The  was an automated people mover used in Narita International Airport, Narita, Chiba Japan. The system operated between December 6, 1992 and 2013.

History
The Shuttle System opened in 1992 with the opening of Terminal 2 of Narita International Airport, the international airport serving the Greater Tokyo Area. The shuttle linked the main building of the terminal and its satellite, 279 metres away. The whole ride took a minute, and was free of charge.

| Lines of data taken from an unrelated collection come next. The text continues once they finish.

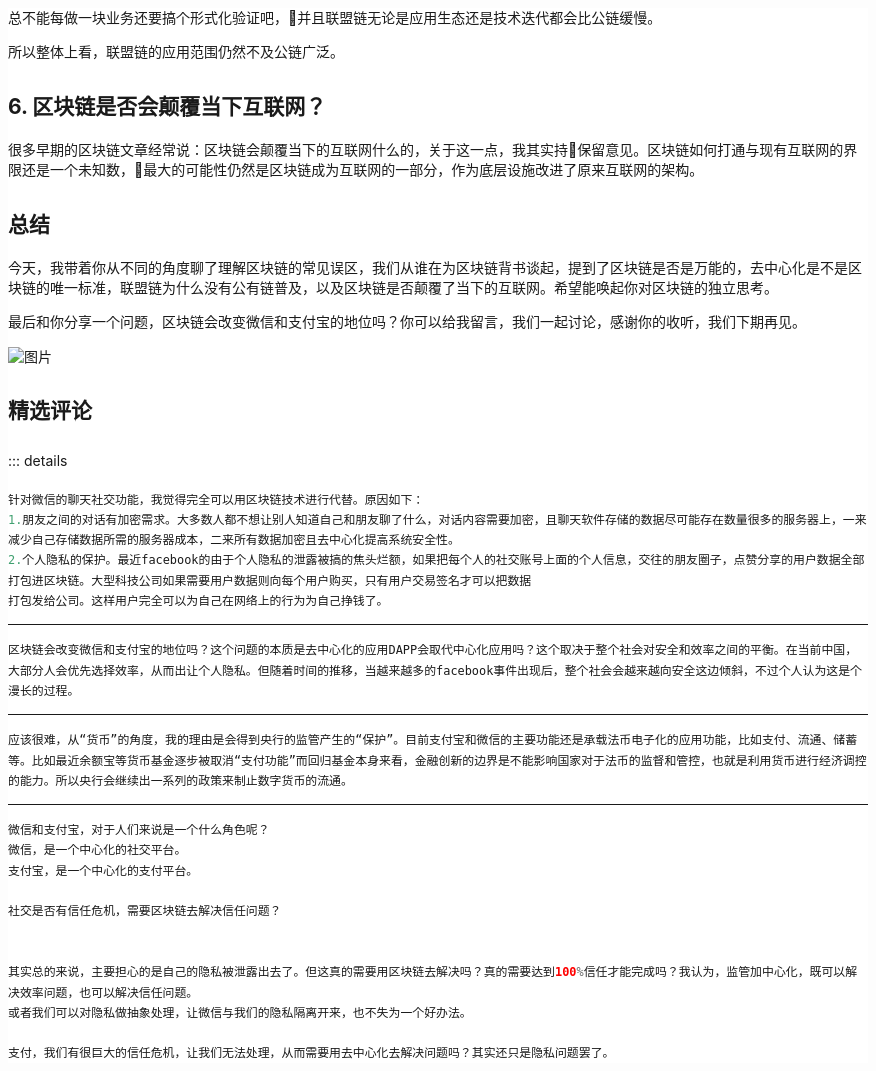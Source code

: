总不能每做一块业务还要搞个形式化验证吧，并且联盟链无论是应用生态还是技术迭代都会比公链缓慢。

所以整体上看，联盟链的应用范围仍然不及公链广泛。

## 6. 区块链是否会颠覆当下互联网？

很多早期的区块链文章经常说：区块链会颠覆当下的互联网什么的，关于这一点，我其实持保留意见。区块链如何打通与现有互联网的界限还是一个未知数，最大的可能性仍然是区块链成为互联网的一部分，作为底层设施改进了原来互联网的架构。

## 总结

今天，我带着你从不同的角度聊了理解区块链的常见误区，我们从谁在为区块链背书谈起，提到了区块链是否是万能的，去中心化是不是区块链的唯一标准，联盟链为什么没有公有链普及，以及区块链是否颠覆了当下的互联网。希望能唤起你对区块链的独立思考。

最后和你分享一个问题，区块链会改变微信和支付宝的地位吗？你可以给我留言，我们一起讨论，感谢你的收听，我们下期再见。

![图片](https://static001.geekbang.org/resource/image/25/b7/25d35548526eefde68b5490cf13f83b7.jpg)

精选评论 
 ------- 
 ::: details 
<a style='font-size:1.5em;font-weight:bold'></a> 


 ```java 
针对微信的聊天社交功能，我觉得完全可以用区块链技术进行代替。原因如下：
1.朋友之间的对话有加密需求。大多数人都不想让别人知道自己和朋友聊了什么，对话内容需要加密，且聊天软件存储的数据尽可能存在数量很多的服务器上，一来减少自己存储数据所需的服务器成本，二来所有数据加密且去中心化提高系统安全性。
2.个人隐私的保护。最近facebook的由于个人隐私的泄露被搞的焦头烂额，如果把每个人的社交账号上面的个人信息，交往的朋友圈子，点赞分享的用户数据全部打包进区块链。大型科技公司如果需要用户数据则向每个用户购买，只有用户交易签名才可以把数据
打包发给公司。这样用户完全可以为自己在网络上的行为为自己挣钱了。
```

 ----- 
<a style='font-size:1.5em;font-weight:bold'></a> 


 ```java 
区块链会改变微信和支付宝的地位吗？这个问题的本质是去中心化的应用DAPP会取代中心化应用吗？这个取决于整个社会对安全和效率之间的平衡。在当前中国，大部分人会优先选择效率，从而出让个人隐私。但随着时间的推移，当越来越多的facebook事件出现后，整个社会会越来越向安全这边倾斜，不过个人认为这是个漫长的过程。
```

 ----- 
<a style='font-size:1.5em;font-weight:bold'></a> 


 ```java 
应该很难，从“货币”的角度，我的理由是会得到央行的监管产生的“保护”。目前支付宝和微信的主要功能还是承载法币电子化的应用功能，比如支付、流通、储蓄等。比如最近余额宝等货币基金逐步被取消“支付功能”而回归基金本身来看，金融创新的边界是不能影响国家对于法币的监督和管控，也就是利用货币进行经济调控的能力。所以央行会继续出一系列的政策来制止数字货币的流通。
```

 ----- 
<a style='font-size:1.5em;font-weight:bold'></a> 


 ```java 
微信和支付宝，对于人们来说是一个什么角色呢？
微信，是一个中心化的社交平台。
支付宝，是一个中心化的支付平台。

社交是否有信任危机，需要区块链去解决信任问题？


其实总的来说，主要担心的是自己的隐私被泄露出去了。但这真的需要用区块链去解决吗？真的需要达到100%信任才能完成吗？我认为，监管加中心化，既可以解决效率问题，也可以解决信任问题。
或者我们可以对隐私做抽象处理，让微信与我们的隐私隔离开来，也不失为一个好办法。

支付，我们有很巨大的信任危机，让我们无法处理，从而需要用去中心化去解决问题吗？其实还只是隐私问题罢了。
```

The system was made by Nippon Otis Elevator, a company specialising in elevators and escalators. It was technically (and legally) not a railway, but a horizontal elevator; cars were attached to a cable that moved them, like a funicular. The cars did not have wheels; instead, they floated on a 0.2-mm layer of compressed air. This was the first use of such a system to be used in an airport, as well as the first in Japan.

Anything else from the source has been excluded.